In the second performance, Jamie Allen also uses analog noise as a basis, using an analog oscillator accompanied by a bullhorn embedded with white LED lights in his performance, except, Jamie Allen’s makes a stronger effort to manipulate, and the human element is stronger; he goes as far as to put himself bodily into the arena.  In a state of amalgamation between the flesh, sound, light and electrical current, he proceeds with what he calls “Discover & Design”.  From the perspective of a performance, Jamie Allen’s work embodies more of an experimental quality and spirit of adventure.

To further the bovine analogy, if Dino is a bullfighter, Jamie Allen is the cowboy riding the bucking bronco.

During his performances, Jamie Allen does not exclude the human voice (Vocal).  This alone is enough to move me for the rest of the evening.  In Taiwan, discourse and narratives about sound (noise) art almost always exclude human voices.  Is the hushed chatter or cheers and jeers of the crowd not noise too?  Or is “voice” reduced to a talent for mimicking the sounds of birds or insects, and cannot be identified as sound art?  Or, are creators afraid of confronting the issue, that once “vocals” are included, then there would be some entanglement with erroneous imaginings associated with music?  Hence, when Jamie Allen layered sporadic human sounds of chewing, of breathing along side the analog audio stream (and synchronized flashing lights), I was moved as though I had experienced salvation.

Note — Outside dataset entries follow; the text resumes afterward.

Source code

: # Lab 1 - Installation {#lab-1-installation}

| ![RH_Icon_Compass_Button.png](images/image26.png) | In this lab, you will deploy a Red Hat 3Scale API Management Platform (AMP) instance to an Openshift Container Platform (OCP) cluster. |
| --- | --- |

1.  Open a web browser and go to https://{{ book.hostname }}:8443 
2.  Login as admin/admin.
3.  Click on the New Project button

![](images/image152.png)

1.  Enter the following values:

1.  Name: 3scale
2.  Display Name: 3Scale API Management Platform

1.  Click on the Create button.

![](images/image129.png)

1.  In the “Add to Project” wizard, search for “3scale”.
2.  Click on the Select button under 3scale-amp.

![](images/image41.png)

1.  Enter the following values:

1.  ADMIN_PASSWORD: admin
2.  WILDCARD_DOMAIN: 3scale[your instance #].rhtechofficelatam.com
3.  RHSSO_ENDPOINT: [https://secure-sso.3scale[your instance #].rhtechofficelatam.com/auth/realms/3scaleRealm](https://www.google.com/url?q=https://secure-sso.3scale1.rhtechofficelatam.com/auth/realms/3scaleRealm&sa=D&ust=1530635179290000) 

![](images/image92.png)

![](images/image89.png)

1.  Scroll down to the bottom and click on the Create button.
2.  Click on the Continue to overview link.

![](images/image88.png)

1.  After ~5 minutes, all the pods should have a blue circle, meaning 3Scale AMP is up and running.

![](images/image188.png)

Following that, he proceeded to explore and sense (the afore mentioned “Discover & Design”) the venue space like a snake, using his eyes (flashing lights) and his hissing (sound waves) from the interior to the exterior and then back to the exterior, to complete the performance.  This cycle of “inside-out and outside-in” seems to echo Dino’s strategy of loop circulation in the earlier performance, except the process of circulation occurs between the eyes-ear (discovery) and the mouth-nose (design), and the other occurs between the speakers (PA system) and microphone (radio).  They are materially different, but along the same lines.

In the artists’ panel afterward, Jamie Allen expressed that he was not motivated by in mimicking sounds of life, but please allow me to use the description of an animal’s exploration of the environment as a metaphor for this performance.  After all, using “sound, light, frequency and waves” to explore and respond to space is quite similar to the survival instincts of many types of wildlife (for instance, bats and whales).  Though the artist created the sound and lights using machines and electrical current, but the mode of performance still retains a rich biological quality (for instance, human sounds and flesh poised for discovery within the space.)

Two spectacular performances for Lacking Sound Festival Four – have made their mark – a mark like the very large comma on the publicity posters for this event, suggesting that that Taiwan’s sound art is to be continued. The reality is that there is infinitely more sound. Aural imagination is boundless, whether in discussions triggered by films such as “Sound of Noise” or agitation for Beatbox made with Goodgle Translate – these examples are reminders that sound is fun, and that there is still much to explore and develop.